Sur les frais exposés liés au litige :
21. Les dispositions de l'article L. 761-1 du code de justice administrative font obstacle à ce que la Commission nationale d'aménagement comercial et la commune du Pian-Médoc qui ne sont pas les parties perdantes dans les présentes instances, versent les sommes réclamées par la société Auchan Supermarché en application des dispositions de l'article L. 761-1 du code de justice administrative. En revanche, il y a lieu de mettre à la charge de la société requérante la somme de 1 500 euros à verser respectivement à la société Le Pian Distribution et à la commune du Pian-Médoc au titre de ces mêmes dispositions.
DECIDE :
Article 1er : Les requêtes de la société Auchan Supermarché sont rejetées.
Article 2 : La société Auchan Supermarché versera la somme de 1 500 euros chacune à la commune du Pian-Médoc et à la société Le Pian Distribution au titre des dispositions de l'article L. 761-1 du code de justice administrative.
Article 3 : Le surplus des conclusions des parties est rejeté.
Article 4 : Le présent arrêt sera notifié à la société Auchan Supermarché, à la société Le Pian Distribution, à la commune du Pian-Médoc et à la Commission nationale d'aménagement commercial.
Délibéré après l'audience du 17 février 2022 à laquelle siégeaient :
Mme Brigitte Phémolant, présidente,
Mme Fabienne Zuccarello, présidente-assesseure,
Mme Christelle Brouard-Lucas, première conseillère.

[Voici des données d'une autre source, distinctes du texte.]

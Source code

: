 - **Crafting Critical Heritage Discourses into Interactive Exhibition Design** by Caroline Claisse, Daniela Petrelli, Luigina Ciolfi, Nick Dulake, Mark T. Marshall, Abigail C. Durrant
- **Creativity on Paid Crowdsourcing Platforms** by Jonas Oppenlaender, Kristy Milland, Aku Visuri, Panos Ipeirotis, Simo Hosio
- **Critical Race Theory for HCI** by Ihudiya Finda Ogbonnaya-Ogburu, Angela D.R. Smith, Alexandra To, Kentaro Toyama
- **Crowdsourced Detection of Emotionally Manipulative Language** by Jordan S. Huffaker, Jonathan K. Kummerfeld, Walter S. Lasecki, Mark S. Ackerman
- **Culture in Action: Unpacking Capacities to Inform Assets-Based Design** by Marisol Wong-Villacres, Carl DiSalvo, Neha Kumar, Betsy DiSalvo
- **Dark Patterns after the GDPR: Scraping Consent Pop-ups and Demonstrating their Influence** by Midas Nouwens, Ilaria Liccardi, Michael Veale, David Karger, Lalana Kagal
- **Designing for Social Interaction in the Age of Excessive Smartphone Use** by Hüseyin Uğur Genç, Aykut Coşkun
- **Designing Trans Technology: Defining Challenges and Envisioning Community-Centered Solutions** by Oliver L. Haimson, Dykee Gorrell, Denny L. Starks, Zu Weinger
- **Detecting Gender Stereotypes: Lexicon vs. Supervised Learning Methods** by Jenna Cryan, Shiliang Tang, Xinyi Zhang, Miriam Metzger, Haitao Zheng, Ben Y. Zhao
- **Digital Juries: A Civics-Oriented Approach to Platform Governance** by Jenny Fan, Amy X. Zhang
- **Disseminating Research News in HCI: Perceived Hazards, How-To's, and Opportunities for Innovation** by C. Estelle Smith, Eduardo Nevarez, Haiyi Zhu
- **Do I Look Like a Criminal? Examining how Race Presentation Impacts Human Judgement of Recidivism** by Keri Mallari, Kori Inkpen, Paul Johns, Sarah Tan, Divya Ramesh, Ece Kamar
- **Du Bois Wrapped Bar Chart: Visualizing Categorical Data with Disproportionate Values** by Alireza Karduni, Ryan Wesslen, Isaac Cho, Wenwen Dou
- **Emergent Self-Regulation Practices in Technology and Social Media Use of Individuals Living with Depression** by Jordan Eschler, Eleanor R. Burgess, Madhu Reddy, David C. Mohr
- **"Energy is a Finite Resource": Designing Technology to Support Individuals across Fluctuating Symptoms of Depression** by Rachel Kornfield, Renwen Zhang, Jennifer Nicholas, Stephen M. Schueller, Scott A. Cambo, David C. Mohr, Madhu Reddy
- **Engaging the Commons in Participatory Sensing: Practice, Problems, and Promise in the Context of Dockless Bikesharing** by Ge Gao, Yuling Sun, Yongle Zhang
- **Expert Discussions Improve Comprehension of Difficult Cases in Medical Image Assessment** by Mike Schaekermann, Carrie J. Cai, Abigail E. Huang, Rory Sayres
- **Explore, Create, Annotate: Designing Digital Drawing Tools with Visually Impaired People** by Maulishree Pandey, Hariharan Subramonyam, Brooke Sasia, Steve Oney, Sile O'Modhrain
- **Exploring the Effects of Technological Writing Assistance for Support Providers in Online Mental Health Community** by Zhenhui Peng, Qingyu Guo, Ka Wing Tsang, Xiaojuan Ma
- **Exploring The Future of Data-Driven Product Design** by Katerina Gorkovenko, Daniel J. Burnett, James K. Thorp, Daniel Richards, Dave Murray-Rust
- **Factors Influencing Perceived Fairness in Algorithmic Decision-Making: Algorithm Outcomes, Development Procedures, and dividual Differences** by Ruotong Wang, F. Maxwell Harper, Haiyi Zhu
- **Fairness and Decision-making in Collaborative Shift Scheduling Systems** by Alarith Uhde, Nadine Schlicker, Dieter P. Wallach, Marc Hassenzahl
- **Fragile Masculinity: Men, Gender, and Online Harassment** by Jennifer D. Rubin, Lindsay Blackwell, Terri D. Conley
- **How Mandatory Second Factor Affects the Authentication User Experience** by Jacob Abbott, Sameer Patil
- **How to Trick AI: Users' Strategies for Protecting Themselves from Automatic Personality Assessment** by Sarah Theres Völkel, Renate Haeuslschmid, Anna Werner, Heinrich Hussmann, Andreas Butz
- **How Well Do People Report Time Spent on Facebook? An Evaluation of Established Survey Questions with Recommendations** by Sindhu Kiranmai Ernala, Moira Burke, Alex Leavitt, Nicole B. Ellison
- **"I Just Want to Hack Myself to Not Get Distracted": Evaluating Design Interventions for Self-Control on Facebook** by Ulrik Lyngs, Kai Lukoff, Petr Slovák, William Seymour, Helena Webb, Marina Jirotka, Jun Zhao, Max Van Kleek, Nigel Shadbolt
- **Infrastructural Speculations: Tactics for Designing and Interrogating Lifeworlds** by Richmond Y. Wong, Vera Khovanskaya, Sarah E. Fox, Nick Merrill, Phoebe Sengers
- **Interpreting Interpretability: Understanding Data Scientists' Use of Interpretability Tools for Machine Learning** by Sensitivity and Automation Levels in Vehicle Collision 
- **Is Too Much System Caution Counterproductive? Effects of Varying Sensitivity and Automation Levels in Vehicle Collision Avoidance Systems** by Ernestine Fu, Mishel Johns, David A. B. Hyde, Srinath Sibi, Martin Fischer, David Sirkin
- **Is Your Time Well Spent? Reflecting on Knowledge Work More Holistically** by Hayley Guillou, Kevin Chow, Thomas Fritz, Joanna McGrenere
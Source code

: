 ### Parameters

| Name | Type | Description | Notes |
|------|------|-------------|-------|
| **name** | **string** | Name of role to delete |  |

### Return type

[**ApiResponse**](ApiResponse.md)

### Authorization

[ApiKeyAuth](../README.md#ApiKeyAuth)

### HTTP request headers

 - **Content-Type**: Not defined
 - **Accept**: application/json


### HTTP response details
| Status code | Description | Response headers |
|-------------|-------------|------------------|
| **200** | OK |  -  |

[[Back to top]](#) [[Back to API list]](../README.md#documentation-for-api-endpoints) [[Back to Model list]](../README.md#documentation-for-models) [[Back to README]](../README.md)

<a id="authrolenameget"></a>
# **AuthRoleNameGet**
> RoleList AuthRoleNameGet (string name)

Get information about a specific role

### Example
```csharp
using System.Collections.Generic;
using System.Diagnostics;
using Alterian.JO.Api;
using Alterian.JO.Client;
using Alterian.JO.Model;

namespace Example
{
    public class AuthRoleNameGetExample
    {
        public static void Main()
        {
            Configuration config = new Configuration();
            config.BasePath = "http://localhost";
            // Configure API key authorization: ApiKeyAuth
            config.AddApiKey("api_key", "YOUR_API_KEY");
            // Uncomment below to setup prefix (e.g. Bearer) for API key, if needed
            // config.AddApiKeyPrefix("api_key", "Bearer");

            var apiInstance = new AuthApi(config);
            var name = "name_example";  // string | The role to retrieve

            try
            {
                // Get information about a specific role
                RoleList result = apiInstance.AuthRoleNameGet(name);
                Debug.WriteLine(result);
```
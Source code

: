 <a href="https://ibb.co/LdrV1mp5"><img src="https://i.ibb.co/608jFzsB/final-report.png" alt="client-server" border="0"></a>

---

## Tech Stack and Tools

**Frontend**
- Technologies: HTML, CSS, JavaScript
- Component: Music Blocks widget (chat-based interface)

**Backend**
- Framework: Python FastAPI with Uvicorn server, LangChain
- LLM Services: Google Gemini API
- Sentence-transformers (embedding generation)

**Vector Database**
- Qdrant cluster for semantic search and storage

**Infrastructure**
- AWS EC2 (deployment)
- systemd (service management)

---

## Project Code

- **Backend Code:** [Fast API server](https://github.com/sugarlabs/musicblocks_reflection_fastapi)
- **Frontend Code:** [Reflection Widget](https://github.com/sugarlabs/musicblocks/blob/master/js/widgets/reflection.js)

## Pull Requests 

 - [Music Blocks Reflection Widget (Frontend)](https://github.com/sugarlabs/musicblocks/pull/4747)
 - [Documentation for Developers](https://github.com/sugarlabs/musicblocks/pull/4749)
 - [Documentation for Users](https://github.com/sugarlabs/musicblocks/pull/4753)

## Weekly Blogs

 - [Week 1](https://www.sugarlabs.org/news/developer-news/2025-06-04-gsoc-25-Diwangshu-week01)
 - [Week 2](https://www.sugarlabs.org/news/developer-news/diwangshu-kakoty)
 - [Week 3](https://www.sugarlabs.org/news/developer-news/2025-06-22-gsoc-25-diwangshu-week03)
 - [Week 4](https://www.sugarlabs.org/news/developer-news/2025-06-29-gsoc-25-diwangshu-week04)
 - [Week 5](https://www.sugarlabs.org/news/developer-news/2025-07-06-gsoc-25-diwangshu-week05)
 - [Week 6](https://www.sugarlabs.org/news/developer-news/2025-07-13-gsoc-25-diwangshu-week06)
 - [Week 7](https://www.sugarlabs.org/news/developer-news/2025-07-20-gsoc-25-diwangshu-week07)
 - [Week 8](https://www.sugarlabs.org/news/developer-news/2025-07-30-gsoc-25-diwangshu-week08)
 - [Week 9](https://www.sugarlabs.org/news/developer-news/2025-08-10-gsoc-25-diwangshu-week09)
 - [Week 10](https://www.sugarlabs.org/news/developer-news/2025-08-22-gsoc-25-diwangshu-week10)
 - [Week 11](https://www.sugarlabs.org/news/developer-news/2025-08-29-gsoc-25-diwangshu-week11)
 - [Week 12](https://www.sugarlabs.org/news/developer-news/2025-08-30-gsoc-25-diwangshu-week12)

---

Rendu public par mise à disposition au greffe, le 22 mars 2022.
La rapporteure,
Christelle Brouard-LucasLa présidente,
Brigitte Phémolant
La greffière,
Sophie LecarpentierLa République mande et ordonne au ministre de l'économie et des finances, en ce qui le concerne ou à tous huissiers de justice à ce requis en ce qui concerne les voies de droit commun contre les parties privées, de pourvoir à l'exécution de la présente décision.